The country is headed for recession and
there’s nothing that Bernanke can do to stop
it. The only question is whether we’ll be
facing a colossal economy-busting meltdown
like 1929 or a milder 5 or 6-year slump.
That’s up to the Federal Reserve. If the Fed
chief decides to pit himself against the
falling markets by slashing rates and
destroying the currency; then we are likely
to be digging-out for years. But if Bernanke
steps aside, and lets the chips fall where
they may, then the pace of recovery will be
quicker.
Whatever choice he makes, there’s no
avoiding the inevitable downturn. The hammer
is poised to strike the anvil. The stock
market will fall, the over-extended banks
and hedge funds will collapse, and the
country will go into a protracted, economic
tailspin. That much is certain. Economic
fundamentals can only be shrugged off for so
long. When markets correct it's like a
tidal-surge that sweeps-away the deadwood of
bad bets and over-levered investments
leaving behind a broad-expanse of empty
beach.
Recession is a normal part of the
business cycle. It can’t be avoided. The
economy needs to unwind so debts can get
written off and businesses can retool for
the future. The upcoming recession is
shaping up to be worse than its
predecessors---a real doozey. The damage
caused by the Fed’s excessive credit has
been considerable. It’ll take years to mop
up the red ink and set the house aright. The
markets are in a shambles, investors have
been battered and confidence is gone.
Structured finance has been an unmitigated
disaster. It needs to be scrapped.
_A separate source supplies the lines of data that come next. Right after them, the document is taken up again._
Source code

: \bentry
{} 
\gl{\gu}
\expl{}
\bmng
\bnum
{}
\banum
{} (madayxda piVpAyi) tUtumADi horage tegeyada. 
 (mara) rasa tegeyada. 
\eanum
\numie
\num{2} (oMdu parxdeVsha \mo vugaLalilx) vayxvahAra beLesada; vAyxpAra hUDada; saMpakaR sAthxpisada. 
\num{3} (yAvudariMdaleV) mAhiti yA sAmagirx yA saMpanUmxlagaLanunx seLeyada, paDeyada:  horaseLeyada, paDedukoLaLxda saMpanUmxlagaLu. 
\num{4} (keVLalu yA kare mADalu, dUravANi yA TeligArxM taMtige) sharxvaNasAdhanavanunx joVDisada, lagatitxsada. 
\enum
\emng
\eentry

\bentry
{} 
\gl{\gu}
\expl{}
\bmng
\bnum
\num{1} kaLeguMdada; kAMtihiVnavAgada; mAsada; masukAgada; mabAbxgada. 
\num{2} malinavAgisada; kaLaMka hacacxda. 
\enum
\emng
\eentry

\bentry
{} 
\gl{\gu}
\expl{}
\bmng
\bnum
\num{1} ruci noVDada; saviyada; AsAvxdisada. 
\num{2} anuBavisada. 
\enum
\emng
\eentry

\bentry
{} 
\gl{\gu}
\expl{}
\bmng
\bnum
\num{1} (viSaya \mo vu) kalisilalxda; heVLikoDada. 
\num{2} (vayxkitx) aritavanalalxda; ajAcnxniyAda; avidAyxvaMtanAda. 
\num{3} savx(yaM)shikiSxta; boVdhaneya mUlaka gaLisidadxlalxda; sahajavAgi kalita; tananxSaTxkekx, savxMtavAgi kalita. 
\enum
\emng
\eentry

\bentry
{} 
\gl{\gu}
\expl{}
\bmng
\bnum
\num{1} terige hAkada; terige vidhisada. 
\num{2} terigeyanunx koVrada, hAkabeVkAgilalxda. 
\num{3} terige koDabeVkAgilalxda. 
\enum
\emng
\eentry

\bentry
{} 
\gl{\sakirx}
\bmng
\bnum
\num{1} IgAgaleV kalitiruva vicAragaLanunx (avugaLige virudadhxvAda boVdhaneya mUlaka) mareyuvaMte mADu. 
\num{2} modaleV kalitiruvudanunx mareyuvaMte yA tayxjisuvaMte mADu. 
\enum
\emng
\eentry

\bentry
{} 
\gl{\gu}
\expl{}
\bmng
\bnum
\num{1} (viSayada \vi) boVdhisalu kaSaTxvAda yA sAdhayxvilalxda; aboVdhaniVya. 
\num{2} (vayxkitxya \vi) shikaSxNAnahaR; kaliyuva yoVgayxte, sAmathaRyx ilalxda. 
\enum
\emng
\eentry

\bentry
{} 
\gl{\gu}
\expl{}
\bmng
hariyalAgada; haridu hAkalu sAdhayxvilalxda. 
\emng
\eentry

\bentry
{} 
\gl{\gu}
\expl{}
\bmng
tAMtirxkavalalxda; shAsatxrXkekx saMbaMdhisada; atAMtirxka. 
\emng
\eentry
We need a
new financial system for a new epoch; a
system that is heavily regulated and
supervised to discourage the crooks and
con-artists; a system that it maintains its
essential link to the real, productive
underlying economy and avoids the galaxy of
complex derivatives, “securitized”
liabilities, and opaque debt-instruments
that have brought on the present crisis; a
system that responds to the needs of working
people and takes into consideration the
looming problems of environmental
degradation, resource scarcity, and climate
change; a system that reinvests in
communities, education and
health-care rather than fattening the
bottom-line of corporate racketeers and
brandy-drooling elites. It’s time to remove
the rotten scaffolding and rebuild the whole
contraption brick by brick.
The system is broken. Maybe Greenspan did
us all a favor by blowing it up with his
“low interest” dynamite. Good riddance.